Only trophoblast cells that lie over the inner cell mass are able to facilitate successful implantation. Thus the blastocyst must be oriented with the inner cell mass closest to the uterine epithelium for optimal placentation. Two trophoblast cell types emerge: cytotrophoblasts, the stem cells of the placenta, and the multinucleated syncytiotrophoblast, which forms from the fusion of cytotrophoblasts. The syncytiotrophoblast will eventually become a single multinucleated body that covers the entire surface of the intervillous space, thus serving as the barrier between fetal tissues and maternal blood. Once the blastocyst has formed a stable attachment, the syncytiotrophoblast secretes digestive enzymes that allow for the final, invasive stage of implantation. The syncytiotrophoblast forms projections that advance into fluid-filled spaces, called lacunae, created by the enzymes. As these projections or trabeculae grow, the lacunae coalesce and expand, eroding into maternal capillaries. Maternal blood cells are now able to enter the fluid-filled space surrounding the trabeculae. However, exposure to arterial maternal blood flow and the establishment of placental circulation does not occur until the end of the first trimester.

Between 11 and 13 days after fertilization, cytotrophoblast cells create invaginations in the trabeculae of syncytiotrophoblast and become primary villi. The fluid-filled space around the villi has now become the intervillous space. Around day 16, mesenchymal cells follow the invaginations made by the cytotrophoblast cells and transform the villi into secondary villi. Finally, tertiary villi form, which contain mesenchymal connective tissue, fetal vessels, and macrophages, encased in the single multinucleated syncytiotrophoblast.
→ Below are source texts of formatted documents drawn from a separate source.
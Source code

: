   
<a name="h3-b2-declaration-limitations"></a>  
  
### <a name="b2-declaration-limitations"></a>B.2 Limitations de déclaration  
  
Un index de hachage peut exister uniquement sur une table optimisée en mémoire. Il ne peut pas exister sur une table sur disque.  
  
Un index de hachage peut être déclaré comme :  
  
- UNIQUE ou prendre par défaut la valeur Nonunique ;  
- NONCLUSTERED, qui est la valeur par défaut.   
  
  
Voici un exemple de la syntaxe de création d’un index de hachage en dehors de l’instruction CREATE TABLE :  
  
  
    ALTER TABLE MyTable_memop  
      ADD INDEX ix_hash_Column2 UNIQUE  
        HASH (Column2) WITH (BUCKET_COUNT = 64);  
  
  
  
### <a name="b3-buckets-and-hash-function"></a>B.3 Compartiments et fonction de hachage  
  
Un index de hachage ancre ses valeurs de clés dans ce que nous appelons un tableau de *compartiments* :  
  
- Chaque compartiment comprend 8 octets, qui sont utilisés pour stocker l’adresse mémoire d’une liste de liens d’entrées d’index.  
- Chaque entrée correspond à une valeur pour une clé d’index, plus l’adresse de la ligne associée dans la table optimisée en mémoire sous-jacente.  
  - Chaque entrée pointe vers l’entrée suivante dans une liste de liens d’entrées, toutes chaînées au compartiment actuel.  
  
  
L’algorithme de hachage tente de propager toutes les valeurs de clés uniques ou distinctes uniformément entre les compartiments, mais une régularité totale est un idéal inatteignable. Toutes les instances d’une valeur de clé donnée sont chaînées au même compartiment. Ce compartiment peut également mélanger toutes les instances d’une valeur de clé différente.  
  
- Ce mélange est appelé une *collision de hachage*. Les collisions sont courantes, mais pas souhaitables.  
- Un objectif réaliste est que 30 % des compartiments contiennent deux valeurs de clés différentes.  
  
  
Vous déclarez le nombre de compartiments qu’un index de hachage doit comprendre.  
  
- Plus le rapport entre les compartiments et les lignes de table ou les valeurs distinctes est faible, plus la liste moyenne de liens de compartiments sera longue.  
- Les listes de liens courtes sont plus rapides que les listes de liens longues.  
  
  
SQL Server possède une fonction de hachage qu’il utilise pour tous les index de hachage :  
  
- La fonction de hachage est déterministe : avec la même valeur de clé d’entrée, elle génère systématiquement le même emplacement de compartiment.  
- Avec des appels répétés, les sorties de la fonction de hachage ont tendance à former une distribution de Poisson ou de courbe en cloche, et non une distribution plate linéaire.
Around this time, some cytotrophoblast cells also begin migrating beyond the syncytiotrophoblast into maternal tissues, becoming extravillous or interstitial trophoblasts. Trophoblast invasion will continue through the second trimester, eventually extending into the inner third of the myometrium. This invasion is facilitated by migration-inducing chemokines in the decidua, while simultaneously inhibited by cytokines promoting attachment over further invasion. Extravillous trophoblasts travel down within the lumen of the endometrial spiral arteries, replacing endothelial cells, while interstitial trophoblasts enter the vessel walls directly. The spiral arteries of the endometrium lose smooth muscle and dilate in response to hormonal signaling and this trophoblast invasion. Initially, the density of extravillous trophoblast invasion is such that the spiral arteries are effectively plugged, preventing arterial maternal blood flow into the intravillous space. By 10 to 12 weeks after implantation, the plugs loosen and the unobstructed spiral arteries, now continuous with the intervillous space, bathe the villi with maternal blood. The uteroplacental circulation is thus established, with spiral arteries feeding into a large, low-impedance lake surrounding the villi. Nutrition and oxygen exchange occur as the blood flows over the villi. From 15 weeks onward, as the uteroplacental circulation introduces oxygen to a previously hypoxemic environment, further invasion of the spiral arteries takes place. Remodeling of maternal arteries normally extends beyond the spiral arteries and the decidual border into the radial arteries of the myometrium. Arteriovenous shunts also form in the maternal myometrium underneath the placenta, which support placental circulation by decreasing maternal systemic vascular resistance.

Thus the human placenta forms from the interweaving of maternal and fetal tissues, guided by a complex interplay of hormones, cytokines, and growth factors. By the end of the first trimester the placenta has developed into its definitive state. Although trophoblast invasion continues through 19 to 20 weeks, the fetus has become dependent on the uteroplacental circulation.